WORK ORDER:
Would you copy all lines in the data that contain the word "limit"?

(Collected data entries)

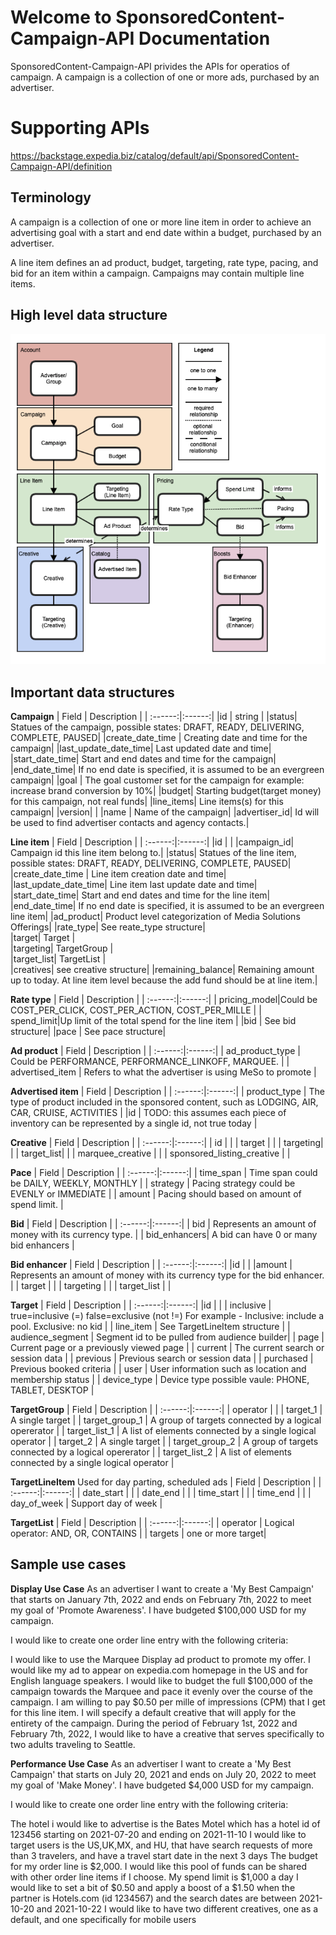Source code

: 
# Welcome to SponsoredContent-Campaign-API Documentation

SponsoredContent-Campaign-API privides the APIs for operatios of campaign. A campaign is a collection of one or more ads, purchased by an advertiser.

# Supporting APIs
https://backstage.expedia.biz/catalog/default/api/SponsoredContent-Campaign-API/definition


## Terminology
A campaign is a collection of one or more line item in order to achieve an advertising goal with a start and end date within a budget, purchased by an advertiser. 

A line item defines an ad product, budget, targeting, rate type, pacing, and bid for an item within a campaign. Campaigns may contain multiple line items.

## High level data structure

<p align="center">
  <img src="high-level-structure-view.png">
  <br/>
</p>

## Important data structures

**Campaign**
| Field | Description |
| :------:|:------:|
|id	| string		|
|status| Statues of the campaign, possible states: DRAFT, READY, DELIVERING, COMPLETE, PAUSED|
|create_date_time	| Creating date and time for the campaign|
|last_update_date_time|		Last updated date and time|
|start_date_time|	Start and end dates and time for the campaign|
|end_date_time| If no end date is specified, it is assumed to be an evergreen campaign|
|goal	| The goal customer set for the campaign for example: increase brand conversion by 10%|
|budget|	Starting budget(target money) for this campaign, not real funds|
|line_items| Line items(s) for this campaign|
|version|	 |
|name	| Name of the campaign|
|advertiser_id|	Id will be used to find advertiser contacts and agency contacts.|

**Line item**
| Field | Description |
| :------:|:------:|
|id	|  |
|campaign_id|	Campaign id this line item belong to.|
|status|	Statues of the line item, possible states: DRAFT, READY, DELIVERING, COMPLETE, PAUSED|
|create_date_time	|	Line item creation date and time|
|last_update_date_time|	Line item last update date and time|
|start_date_time|	Start and end dates and time for the line item|
|end_date_time|		If no end date is specified, it is assumed to be an evergreen line item|
|ad_product| Product level categorization of Media Solutions Offerings|
|rate_type|	See reate_type structure|	
|target|	Target	|	
|targeting|	TargetGroup	|	
|target_list|	TargetList	|	
|creatives|	see creative structure|
|remaining_balance|	Remaining amount up to today. At line item level because the add fund should be at line item.|

**Rate type**
| Field | Description |
| :------:|:------:|
| pricing_model|Could be COST_PER_CLICK, COST_PER_ACTION, COST_PER_MILLE |
| spend_limit|Up limit of the total spend for the line item |
|bid | See bid structure|
|pace | See pace structure|

**Ad product**
| Field | Description |
| :------:|:------:|
| ad_product_type | Could be PERFORMANCE, PERFORMANCE_LINKOFF, MARQUEE. |
| advertised_item | Refers to what the advertiser is using MeSo to promote |

**Advertised item**
| Field | Description |
| :------:|:------:|
| product_type | The type of product included in the sponsored content, such as LODGING, AIR, CAR, CRUISE, ACTIVITIES |
|id | TODO: this assumes each piece of inventory can be represented by a single id, not true today |

**Creative**
| Field | Description |
| :------:|:------:|
| id | |
| target | |
| targeting| |
| target_list| |
| marquee_creative | |
| sponsored_listing_creative | |

**Pace**
| Field | Description |
| :------:|:------:|
| time_span | Time span could be DAILY, WEEKLY, MONTHLY |
| strategy | Pacing strategy could be EVENLY or IMMEDIATE |
| amount | Pacing should based on amount of spend limit. |

**Bid**
| Field | Description |
| :------:|:------:|
| bid  | Represents an amount of money with its currency type. |
| bid_enhancers| A bid can have 0 or many bid enhancers |

**Bid enhancer** 
| Field | Description |
| :------:|:------:|
|id | |
|amount | Represents an amount of money with its currency type for the bid enhancer. |
| target | |
| targeting | |
| target_list | |

**Target** 
| Field | Description |
| :------:|:------:|
|id | |
| inclusive | true=inclusive (=) false=exclusive (not !=) For example - Inclusive: include a pool. Exclusive: no kid |
| line_item | See TargetLineItem structure |
| audience_segment | Segment id to be pulled from audience builder|
| page | Current page or a previously viewed page |
| current | The current search or session data |
| previous | Previous search or session data |
| purchased | Previous booked criteria |
| user | User information such as location and membership status |
| device_type | Device type possible vaule: PHONE, TABLET, DESKTOP |

**TargetGroup**
| Field | Description |
| :------:|:------:|
| operator |  |
| target_1 | A single target |
| target_group_1 | A group of targets connected by a logical opererator |
| target_list_1 | A list of elements connected by a single logical operator |
| target_2 | A single target |
| target_group_2 | A group of targets connected by a logical opererator |
| target_list_2 | A list of elements connected by a single logical operator |

**TargetLineItem**
Used for day parting, scheduled ads
| Field | Description |
| :------:|:------:|
| date_start | |
| date_end | |
| time_start | |
| time_end | |
| day_of_week | Support day of week |

**TargetList**
| Field | Description |
| :------:|:------:|
| operator | Logical operator: AND, OR, CONTAINS |
| targets | one or more target|





## Sample use cases
**Display Use Case**
As an advertiser I want to create a 'My Best Campaign' that starts on January 7th, 2022 and ends on February 7th, 2022 to meet my goal of 'Promote Awareness'. I have budgeted $100,000 USD for my campaign. 

I would like to create one order line entry with the following criteria:

I would like to use the Marquee Display ad product to promote my offer.
I would like my ad to appear on expedia.com homepage in the US and for English language speakers.
I would like to budget the full $100,000 of the campaign towards the Marquee and pace it evenly over the course of the campaign.
I am willing to pay $0.50 per mille of impressions (CPM) that I get for this line item.
I will specify a default creative that will apply for the entirety of the campaign.
During the period of February 1st, 2022 and February 7th, 2022, I would like to have a creative that serves specifically to two adults traveling to Seattle.

**Performance Use Case**
As an advertiser I want to create a 'My Best Campaign' that starts on July 20, 2021 and ends on July 20, 2022 to meet my goal of 'Make Money'. I have budgeted $4,000 USD for my campaign. 

I would like to create one order line entry with the following criteria:

The hotel i would like to advertise is the Bates Motel which has a hotel id of 123456 starting on 2021-07-20 and ending on 2021-11-10
I would like to target users is the US,UK,MX, and HU, that have search requests of more than 3 travelers, and have a travel start date in the next 3 days
The budget for my order line is $2,000. I would like this pool of funds can be shared with other order line items if I choose. My spend limit is $1,000 a day
I would like to set a bit of $0.50 and apply a boost of a $1.50 when the partner is Hotels.com (id 1234567) and the search dates are between 2021-10-20 and 2021-10-22
I would like to have two different creatives, one as a default, and one specifically for mobile users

SOLUTION TO THIS EXERCISE:
| spend_limit|Up limit of the total spend for the line item |
| amount | Pacing should based on amount of spend limit. |
The budget for my order line is $2,000. I would like this pool of funds can be shared with other order line items if I choose. My spend limit is $1,000 a day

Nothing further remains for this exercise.